Exercise input Block Start
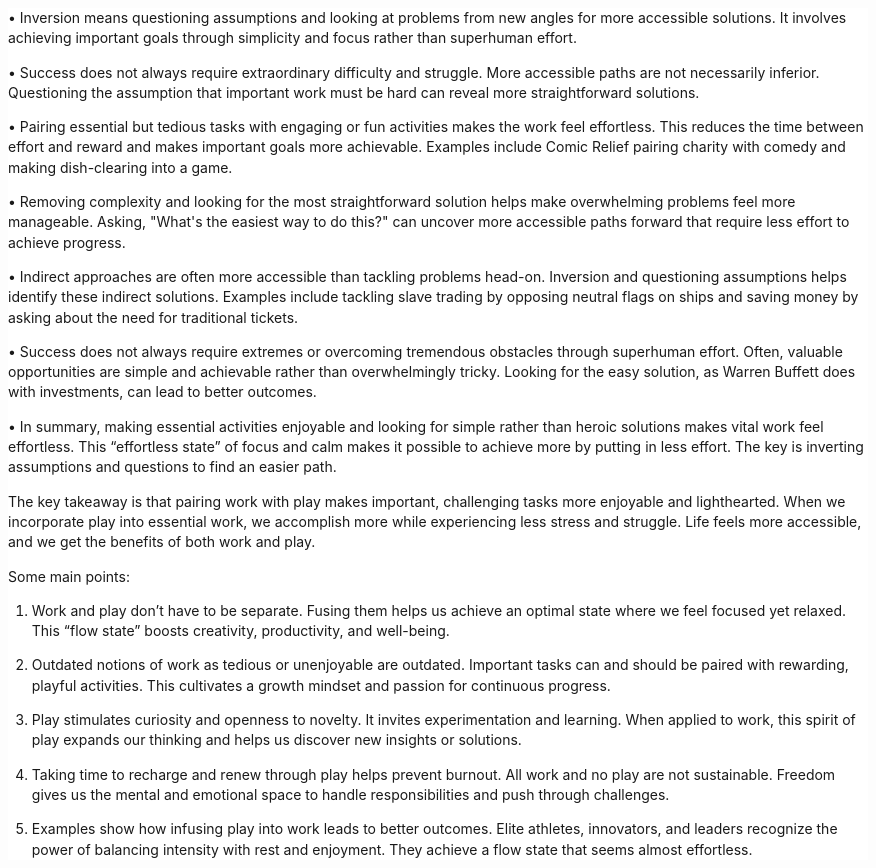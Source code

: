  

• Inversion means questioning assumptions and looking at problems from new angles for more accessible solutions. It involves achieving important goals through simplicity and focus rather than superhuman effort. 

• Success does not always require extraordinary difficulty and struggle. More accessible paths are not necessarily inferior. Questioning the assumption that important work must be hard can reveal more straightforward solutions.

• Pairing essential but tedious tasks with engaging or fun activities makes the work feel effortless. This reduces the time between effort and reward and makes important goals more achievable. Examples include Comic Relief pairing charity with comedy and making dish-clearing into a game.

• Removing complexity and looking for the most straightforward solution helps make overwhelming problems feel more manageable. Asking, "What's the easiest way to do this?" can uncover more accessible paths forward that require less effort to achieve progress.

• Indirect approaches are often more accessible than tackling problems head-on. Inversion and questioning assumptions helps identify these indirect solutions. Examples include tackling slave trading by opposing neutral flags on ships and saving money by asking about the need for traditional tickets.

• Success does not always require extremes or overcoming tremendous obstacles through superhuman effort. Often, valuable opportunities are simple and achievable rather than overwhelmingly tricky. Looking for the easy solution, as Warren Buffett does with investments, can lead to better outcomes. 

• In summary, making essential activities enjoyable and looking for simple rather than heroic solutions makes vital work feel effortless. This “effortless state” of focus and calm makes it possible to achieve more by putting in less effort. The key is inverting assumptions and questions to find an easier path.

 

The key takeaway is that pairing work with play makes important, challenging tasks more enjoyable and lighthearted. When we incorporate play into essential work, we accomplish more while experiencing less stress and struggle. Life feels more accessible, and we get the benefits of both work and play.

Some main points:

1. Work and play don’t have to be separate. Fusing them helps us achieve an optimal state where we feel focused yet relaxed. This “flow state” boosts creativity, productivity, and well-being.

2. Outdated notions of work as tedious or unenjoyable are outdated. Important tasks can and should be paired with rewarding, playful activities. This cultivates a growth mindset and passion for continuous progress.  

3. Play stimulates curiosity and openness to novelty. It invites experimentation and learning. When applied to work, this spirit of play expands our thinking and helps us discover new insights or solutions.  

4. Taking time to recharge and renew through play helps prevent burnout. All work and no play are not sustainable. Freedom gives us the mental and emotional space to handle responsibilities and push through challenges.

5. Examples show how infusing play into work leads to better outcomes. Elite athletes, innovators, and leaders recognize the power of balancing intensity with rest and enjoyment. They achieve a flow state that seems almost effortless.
Exercise input Block End
● **Task objective**
In the material above, show every line where the word "achieve" turns up.

● **Reply**
• Removing complexity and looking for the most straightforward solution helps make overwhelming problems feel more manageable. Asking, "What's the easiest way to do this?" can uncover more accessible paths forward that require less effort to achieve progress.
• In summary, making essential activities enjoyable and looking for simple rather than heroic solutions makes vital work feel effortless. This “effortless state” of focus and calm makes it possible to achieve more by putting in less effort. The key is inverting assumptions and questions to find an easier path.
1. Work and play don’t have to be separate. Fusing them helps us achieve an optimal state where we feel focused yet relaxed. This “flow state” boosts creativity, productivity, and well-being.
5. Examples show how infusing play into work leads to better outcomes. Elite athletes, innovators, and leaders recognize the power of balancing intensity with rest and enjoyment. They achieve a flow state that seems almost effortless.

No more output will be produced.